▶ [Data excerpts]
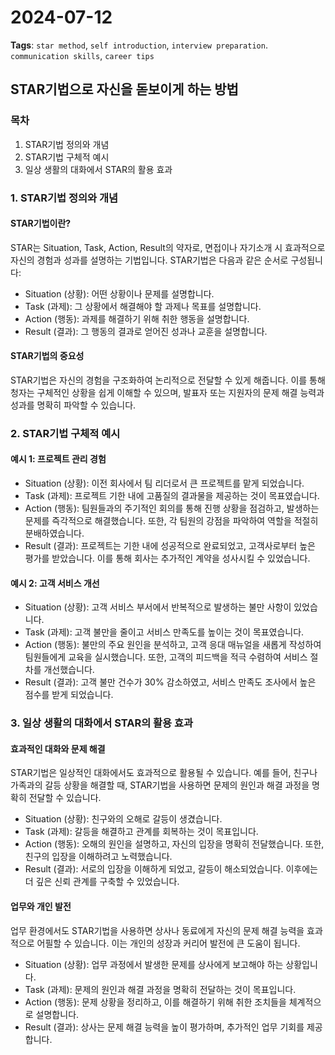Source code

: # 2024-07-12
**Tags**: `star method`, `self introduction`, `interview preparation`. `communication skills`, `career tips`

## STAR기법으로 자신을 돋보이게 하는 방법
### 목차
1. STAR기법 정의와 개념
2. STAR기법 구체적 예시
3. 일상 생활의 대화에서 STAR의 활용 효과

### 1. STAR기법 정의와 개념
#### STAR기법이란?
STAR는 Situation, Task, Action, Result의 약자로, 면접이나 자기소개 시 효과적으로 자신의 경험과 성과를 설명하는 기법입니다. STAR기법은 다음과 같은 순서로 구성됩니다:

- Situation (상황): 어떤 상황이나 문제를 설명합니다.
- Task (과제): 그 상황에서 해결해야 할 과제나 목표를 설명합니다.
- Action (행동): 과제를 해결하기 위해 취한 행동을 설명합니다.
- Result (결과): 그 행동의 결과로 얻어진 성과나 교훈을 설명합니다.

#### STAR기법의 중요성
STAR기법은 자신의 경험을 구조화하여 논리적으로 전달할 수 있게 해줍니다. 이를 통해 청자는 구체적인 상황을 쉽게 이해할 수 있으며, 발표자 또는 지원자의 문제 해결 능력과 성과를 명확히 파악할 수 있습니다.

### 2. STAR기법 구체적 예시
#### 예시 1: 프로젝트 관리 경험
- Situation (상황): 이전 회사에서 팀 리더로서 큰 프로젝트를 맡게 되었습니다.
- Task (과제): 프로젝트 기한 내에 고품질의 결과물을 제공하는 것이 목표였습니다.
- Action (행동): 팀원들과의 주기적인 회의를 통해 진행 상황을 점검하고, 발생하는 문제를 즉각적으로 해결했습니다. 또한, 각 팀원의 강점을 파악하여 역할을 적절히 분배하였습니다.
- Result (결과): 프로젝트는 기한 내에 성공적으로 완료되었고, 고객사로부터 높은 평가를 받았습니다. 이를 통해 회사는 추가적인 계약을 성사시킬 수 있었습니다.

#### 예시 2: 고객 서비스 개선
- Situation (상황): 고객 서비스 부서에서 반복적으로 발생하는 불만 사항이 있었습니다.
- Task (과제): 고객 불만을 줄이고 서비스 만족도를 높이는 것이 목표였습니다.
- Action (행동): 불만의 주요 원인을 분석하고, 고객 응대 매뉴얼을 새롭게 작성하여 팀원들에게 교육을 실시했습니다. 또한, 고객의 피드백을 적극 수렴하여 서비스 절차를 개선했습니다.
- Result (결과): 고객 불만 건수가 30% 감소하였고, 서비스 만족도 조사에서 높은 점수를 받게 되었습니다.

### 3. 일상 생활의 대화에서 STAR의 활용 효과
#### 효과적인 대화와 문제 해결
STAR기법은 일상적인 대화에서도 효과적으로 활용될 수 있습니다. 예를 들어, 친구나 가족과의 갈등 상황을 해결할 때, STAR기법을 사용하면 문제의 원인과 해결 과정을 명확히 전달할 수 있습니다.

- Situation (상황): 친구와의 오해로 갈등이 생겼습니다.
- Task (과제): 갈등을 해결하고 관계를 회복하는 것이 목표입니다.
- Action (행동): 오해의 원인을 설명하고, 자신의 입장을 명확히 전달했습니다. 또한, 친구의 입장을 이해하려고 노력했습니다.
- Result (결과): 서로의 입장을 이해하게 되었고, 갈등이 해소되었습니다. 이후에는 더 깊은 신뢰 관계를 구축할 수 있었습니다.

#### 업무와 개인 발전
업무 환경에서도 STAR기법을 사용하면 상사나 동료에게 자신의 문제 해결 능력을 효과적으로 어필할 수 있습니다. 이는 개인의 성장과 커리어 발전에 큰 도움이 됩니다.

- Situation (상황): 업무 과정에서 발생한 문제를 상사에게 보고해야 하는 상황입니다.
- Task (과제): 문제의 원인과 해결 과정을 명확히 전달하는 것이 목표입니다.
- Action (행동): 문제 상황을 정리하고, 이를 해결하기 위해 취한 조치들을 체계적으로 설명합니다.
- Result (결과): 상사는 문제 해결 능력을 높이 평가하며, 추가적인 업무 기회를 제공합니다.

▶ [What to work on]
Each line in the listing above from the one containing "- Result (결과): 고객" through the one containing "- Task (과제): 갈등을 해결하고 관계를 회복하는 것이 목표입니다." should be repeated exactly, and no other line.

▶ [Solution for this task]
- Result (결과): 고객 불만 건수가 30% 감소하였고, 서비스 만족도 조사에서 높은 점수를 받게 되었습니다.

### 3. 일상 생활의 대화에서 STAR의 활용 효과
#### 효과적인 대화와 문제 해결
STAR기법은 일상적인 대화에서도 효과적으로 활용될 수 있습니다. 예를 들어, 친구나 가족과의 갈등 상황을 해결할 때, STAR기법을 사용하면 문제의 원인과 해결 과정을 명확히 전달할 수 있습니다.

- Situation (상황): 친구와의 오해로 갈등이 생겼습니다.
- Task (과제): 갈등을 해결하고 관계를 회복하는 것이 목표입니다.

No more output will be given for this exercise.